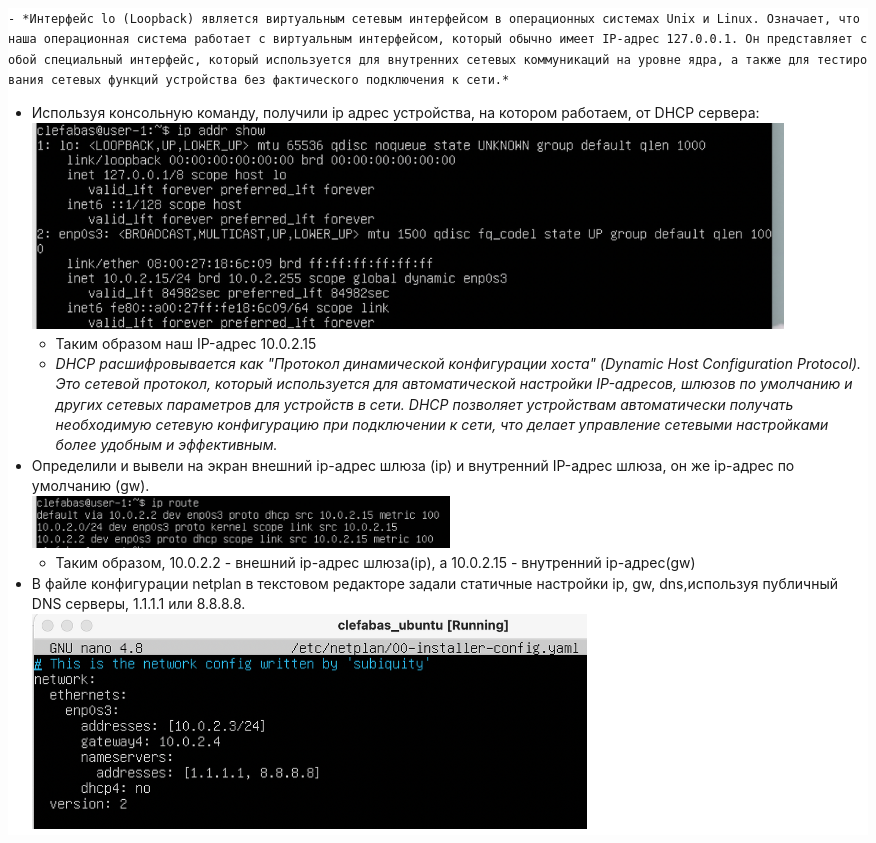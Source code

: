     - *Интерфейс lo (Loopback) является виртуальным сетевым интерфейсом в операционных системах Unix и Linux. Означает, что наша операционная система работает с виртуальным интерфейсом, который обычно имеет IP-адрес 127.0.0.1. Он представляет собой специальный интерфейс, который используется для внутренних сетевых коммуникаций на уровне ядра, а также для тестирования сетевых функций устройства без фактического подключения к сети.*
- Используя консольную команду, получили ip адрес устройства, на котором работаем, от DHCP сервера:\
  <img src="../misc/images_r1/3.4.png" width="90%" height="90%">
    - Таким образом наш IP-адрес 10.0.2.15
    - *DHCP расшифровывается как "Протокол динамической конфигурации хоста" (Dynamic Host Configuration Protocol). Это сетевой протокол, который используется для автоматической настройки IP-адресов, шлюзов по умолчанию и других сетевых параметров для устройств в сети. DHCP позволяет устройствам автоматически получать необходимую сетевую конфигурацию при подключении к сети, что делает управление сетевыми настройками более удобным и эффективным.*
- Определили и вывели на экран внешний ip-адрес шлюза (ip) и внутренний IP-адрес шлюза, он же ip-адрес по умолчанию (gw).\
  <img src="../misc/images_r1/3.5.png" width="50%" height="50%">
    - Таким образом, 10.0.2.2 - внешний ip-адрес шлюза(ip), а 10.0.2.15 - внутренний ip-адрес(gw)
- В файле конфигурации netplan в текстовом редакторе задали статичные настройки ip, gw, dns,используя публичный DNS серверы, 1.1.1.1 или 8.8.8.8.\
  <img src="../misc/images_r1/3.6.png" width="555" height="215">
...
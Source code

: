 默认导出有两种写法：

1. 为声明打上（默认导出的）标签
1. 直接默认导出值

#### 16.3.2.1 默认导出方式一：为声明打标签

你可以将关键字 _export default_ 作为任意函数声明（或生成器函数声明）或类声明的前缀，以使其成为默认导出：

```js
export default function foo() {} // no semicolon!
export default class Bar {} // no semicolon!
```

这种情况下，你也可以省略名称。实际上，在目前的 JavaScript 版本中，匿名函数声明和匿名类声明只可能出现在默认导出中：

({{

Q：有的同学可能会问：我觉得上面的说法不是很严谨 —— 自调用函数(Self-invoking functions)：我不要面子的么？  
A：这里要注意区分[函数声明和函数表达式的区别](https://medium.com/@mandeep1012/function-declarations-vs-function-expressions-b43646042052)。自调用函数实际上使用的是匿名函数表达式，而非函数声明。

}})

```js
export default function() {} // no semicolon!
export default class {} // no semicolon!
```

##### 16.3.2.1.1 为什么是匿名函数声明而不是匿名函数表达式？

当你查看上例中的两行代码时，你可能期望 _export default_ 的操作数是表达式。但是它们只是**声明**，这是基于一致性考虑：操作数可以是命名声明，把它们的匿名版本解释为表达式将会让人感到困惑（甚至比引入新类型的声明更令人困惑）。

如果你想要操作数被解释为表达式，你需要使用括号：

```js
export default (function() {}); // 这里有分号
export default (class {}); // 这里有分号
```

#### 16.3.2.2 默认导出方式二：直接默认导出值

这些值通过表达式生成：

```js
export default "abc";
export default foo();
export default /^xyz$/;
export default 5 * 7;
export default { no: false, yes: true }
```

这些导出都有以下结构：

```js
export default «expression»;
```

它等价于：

*Exercise requirements*:
Where the word "внутренний" occurs in a line of the records, copy that line.

*Result of the task*:
- Определили и вывели на экран внешний ip-адрес шлюза (ip) и внутренний IP-адрес шлюза, он же ip-адрес по умолчанию (gw).\
    - Таким образом, 10.0.2.2 - внешний ip-адрес шлюза(ip), а 10.0.2.15 - внутренний ip-адрес(gw)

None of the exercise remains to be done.